Transcribe the records in full, keeping every word exactly as given.

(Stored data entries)
/---

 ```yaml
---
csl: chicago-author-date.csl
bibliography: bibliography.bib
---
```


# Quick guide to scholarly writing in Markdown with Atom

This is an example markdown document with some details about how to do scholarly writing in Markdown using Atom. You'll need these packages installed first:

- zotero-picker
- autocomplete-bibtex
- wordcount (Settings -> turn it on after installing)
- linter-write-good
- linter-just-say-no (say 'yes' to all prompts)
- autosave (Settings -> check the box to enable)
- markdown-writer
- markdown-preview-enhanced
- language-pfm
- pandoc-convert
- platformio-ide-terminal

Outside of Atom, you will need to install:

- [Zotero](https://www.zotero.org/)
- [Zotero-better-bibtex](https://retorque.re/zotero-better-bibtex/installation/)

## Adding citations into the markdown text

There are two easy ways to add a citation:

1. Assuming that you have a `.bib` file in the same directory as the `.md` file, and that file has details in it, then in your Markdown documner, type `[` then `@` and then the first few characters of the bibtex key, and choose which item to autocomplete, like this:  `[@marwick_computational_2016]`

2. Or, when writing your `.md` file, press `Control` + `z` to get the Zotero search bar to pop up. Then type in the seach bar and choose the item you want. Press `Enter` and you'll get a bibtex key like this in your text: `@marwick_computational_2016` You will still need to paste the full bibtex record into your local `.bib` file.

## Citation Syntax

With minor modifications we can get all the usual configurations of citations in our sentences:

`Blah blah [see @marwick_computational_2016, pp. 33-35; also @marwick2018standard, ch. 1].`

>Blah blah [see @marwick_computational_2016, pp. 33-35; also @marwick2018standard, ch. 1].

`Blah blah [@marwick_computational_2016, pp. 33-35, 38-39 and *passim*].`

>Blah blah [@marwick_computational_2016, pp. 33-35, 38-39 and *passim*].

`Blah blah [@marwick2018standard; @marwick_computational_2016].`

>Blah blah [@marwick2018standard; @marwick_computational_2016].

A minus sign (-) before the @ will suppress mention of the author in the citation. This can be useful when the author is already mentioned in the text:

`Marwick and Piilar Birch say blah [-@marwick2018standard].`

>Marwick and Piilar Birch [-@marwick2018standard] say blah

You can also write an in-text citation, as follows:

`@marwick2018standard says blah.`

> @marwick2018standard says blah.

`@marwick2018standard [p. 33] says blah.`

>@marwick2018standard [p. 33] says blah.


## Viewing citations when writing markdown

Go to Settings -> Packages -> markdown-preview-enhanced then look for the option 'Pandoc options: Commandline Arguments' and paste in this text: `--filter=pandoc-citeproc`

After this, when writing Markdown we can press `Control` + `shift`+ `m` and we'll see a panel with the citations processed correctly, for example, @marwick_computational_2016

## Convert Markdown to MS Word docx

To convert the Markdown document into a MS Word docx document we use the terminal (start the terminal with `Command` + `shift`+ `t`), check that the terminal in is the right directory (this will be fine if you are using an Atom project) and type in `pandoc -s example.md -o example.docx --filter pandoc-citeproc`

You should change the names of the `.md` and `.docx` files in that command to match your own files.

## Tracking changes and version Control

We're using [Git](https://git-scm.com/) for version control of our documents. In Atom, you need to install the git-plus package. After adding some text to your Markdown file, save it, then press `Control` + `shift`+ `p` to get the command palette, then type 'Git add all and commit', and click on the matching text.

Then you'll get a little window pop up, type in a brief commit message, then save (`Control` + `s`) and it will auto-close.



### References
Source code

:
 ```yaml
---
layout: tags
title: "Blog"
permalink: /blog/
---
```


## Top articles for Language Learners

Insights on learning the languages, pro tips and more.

\---

• [EXERCISE ANSWER]:
 ```yaml
---
csl: chicago-author-date.csl
bibliography: bibliography.bib
---
```


# Quick guide to scholarly writing in Markdown with Atom

This is an example markdown document with some details about how to do scholarly writing in Markdown using Atom. You'll need these packages installed first:

- zotero-picker
- autocomplete-bibtex
- wordcount (Settings -> turn it on after installing)
- linter-write-good
- linter-just-say-no (say 'yes' to all prompts)
- autosave (Settings -> check the box to enable)
- markdown-writer
- markdown-preview-enhanced
- language-pfm
- pandoc-convert
- platformio-ide-terminal

Outside of Atom, you will need to install:

- [Zotero](https://www.zotero.org/)
- [Zotero-better-bibtex](https://retorque.re/zotero-better-bibtex/installation/)

## Adding citations into the markdown text

There are two easy ways to add a citation:

1. Assuming that you have a `.bib` file in the same directory as the `.md` file, and that file has details in it, then in your Markdown documner, type `[` then `@` and then the first few characters of the bibtex key, and choose which item to autocomplete, like this:  `[@marwick_computational_2016]`

2. Or, when writing your `.md` file, press `Control` + `z` to get the Zotero search bar to pop up. Then type in the seach bar and choose the item you want. Press `Enter` and you'll get a bibtex key like this in your text: `@marwick_computational_2016` You will still need to paste the full bibtex record into your local `.bib` file.

## Citation Syntax

With minor modifications we can get all the usual configurations of citations in our sentences:

`Blah blah [see @marwick_computational_2016, pp. 33-35; also @marwick2018standard, ch. 1].`

>Blah blah [see @marwick_computational_2016, pp. 33-35; also @marwick2018standard, ch. 1].

`Blah blah [@marwick_computational_2016, pp. 33-35, 38-39 and *passim*].`

>Blah blah [@marwick_computational_2016, pp. 33-35, 38-39 and *passim*].

`Blah blah [@marwick2018standard; @marwick_computational_2016].`

>Blah blah [@marwick2018standard; @marwick_computational_2016].

A minus sign (-) before the @ will suppress mention of the author in the citation. This can be useful when the author is already mentioned in the text:

`Marwick and Piilar Birch say blah [-@marwick2018standard].`

>Marwick and Piilar Birch [-@marwick2018standard] say blah

You can also write an in-text citation, as follows:

`@marwick2018standard says blah.`

> @marwick2018standard says blah.

`@marwick2018standard [p. 33] says blah.`

>@marwick2018standard [p. 33] says blah.


## Viewing citations when writing markdown

Go to Settings -> Packages -> markdown-preview-enhanced then look for the option 'Pandoc options: Commandline Arguments' and paste in this text: `--filter=pandoc-citeproc`

After this, when writing Markdown we can press `Control` + `shift`+ `m` and we'll see a panel with the citations processed correctly, for example, @marwick_computational_2016

## Convert Markdown to MS Word docx

To convert the Markdown document into a MS Word docx document we use the terminal (start the terminal with `Command` + `shift`+ `t`), check that the terminal in is the right directory (this will be fine if you are using an Atom project) and type in `pandoc -s example.md -o example.docx --filter pandoc-citeproc`

You should change the names of the `.md` and `.docx` files in that command to match your own files.

## Tracking changes and version Control

We're using [Git](https://git-scm.com/) for version control of our documents. In Atom, you need to install the git-plus package. After adding some text to your Markdown file, save it, then press `Control` + `shift`+ `p` to get the command palette, then type 'Git add all and commit', and click on the matching text.

Then you'll get a little window pop up, type in a brief commit message, then save (`Control` + `s`) and it will auto-close.



### References
Source code

:
 ```yaml
---
layout: tags
title: "Blog"
permalink: /blog/
---
```


## Top articles for Language Learners

Insights on learning the languages, pro tips and more.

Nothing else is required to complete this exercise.